Exercise description: Report all lines of the data below that hold the word "receive".

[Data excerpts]

━━━━━━

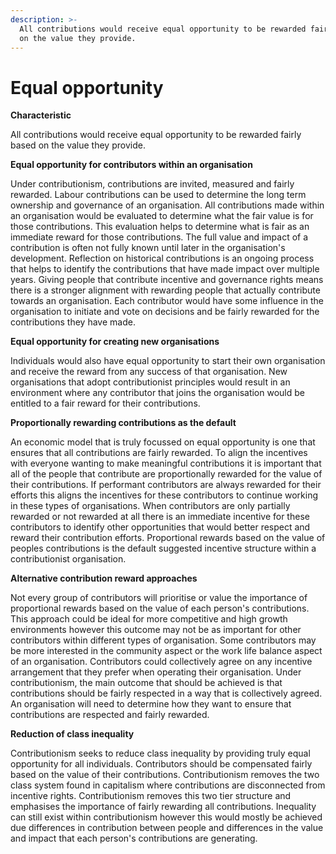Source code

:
 ```yaml
---
description: >-
  All contributions would receive equal opportunity to be rewarded fairly based
  on the value they provide.
---
```


# Equal opportunity

**Characteristic**

All contributions would receive equal opportunity to be rewarded fairly based on the value they provide.



**Equal opportunity for contributors within an organisation**

Under contributionism, contributions are invited, measured and fairly rewarded. Labour contributions can be used to determine the long term ownership and governance of an organisation. All contributions made within an organisation would be evaluated to determine what the fair value is for those contributions. This evaluation helps to determine what is fair as an immediate reward for those contributions. The full value and impact of a contribution is often not fully known until later in the organisation's development. Reflection on historical contributions is an ongoing process that helps to identify the contributions that have made impact over multiple years. Giving people that contribute incentive and governance rights means there is a stronger alignment with rewarding people that actually contribute towards an organisation. Each contributor would have some influence in the organisation to initiate and vote on decisions and be fairly rewarded for the contributions they have made.



**Equal opportunity for creating new organisations**

Individuals would also have equal opportunity to start their own organisation and receive the reward from any success of that organisation. New organisations that adopt contributionist principles would result in an environment where any contributor that joins the organisation would be entitled to a fair reward for their contributions.



**Proportionally rewarding contributions as the default**

An economic model that is truly focussed on equal opportunity is one that ensures that all contributions are fairly rewarded. To align the incentives with everyone wanting to make meaningful contributions it is important that all of the people that contribute are proportionally rewarded for the value of their contributions. If performant contributors are always rewarded for their efforts this aligns the incentives for these contributors to continue working in these types of organisations. When contributors are only partially rewarded or not rewarded at all there is an immediate incentive for these contributors to identify other opportunities that would better respect and reward their contribution efforts. Proportional rewards based on the value of peoples contributions is the default suggested incentive structure within a contributionist organisation.



**Alternative contribution reward approaches**

Not every group of contributors will prioritise or value the importance of proportional rewards based on the value of each person's contributions. This approach could be ideal for more competitive and high growth environments however this outcome may not be as important for other contributors within different types of organisation. Some contributors may be more interested in the community aspect or the work life balance aspect of an organisation. Contributors could collectively agree on any incentive arrangement that they prefer when operating their organisation. Under contributionism, the main outcome that should be achieved is that contributions should be fairly respected in a way that is collectively agreed. An organisation will need to determine how they want to ensure that contributions are respected and fairly rewarded.



**Reduction of class inequality**

Contributionism seeks to reduce class inequality by providing truly equal opportunity for all individuals. Contributors should be compensated fairly based on the value of their contributions. Contributionism removes the two class system found in capitalism where contributions are disconnected from incentive rights. Contributionism removes this two tier structure and emphasises the importance of fairly rewarding all contributions. Inequality can still exist within contributionism however this would mostly be achieved due differences in contribution between people and differences in the value and impact that each person's contributions are generating.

━━━━━━

Reply:
  All contributions would receive equal opportunity to be rewarded fairly based
All contributions would receive equal opportunity to be rewarded fairly based on the value they provide.
Individuals would also have equal opportunity to start their own organisation and receive the reward from any success of that organisation. New organisations that adopt contributionist principles would result in an environment where any contributor that joins the organisation would be entitled to a fair reward for their contributions.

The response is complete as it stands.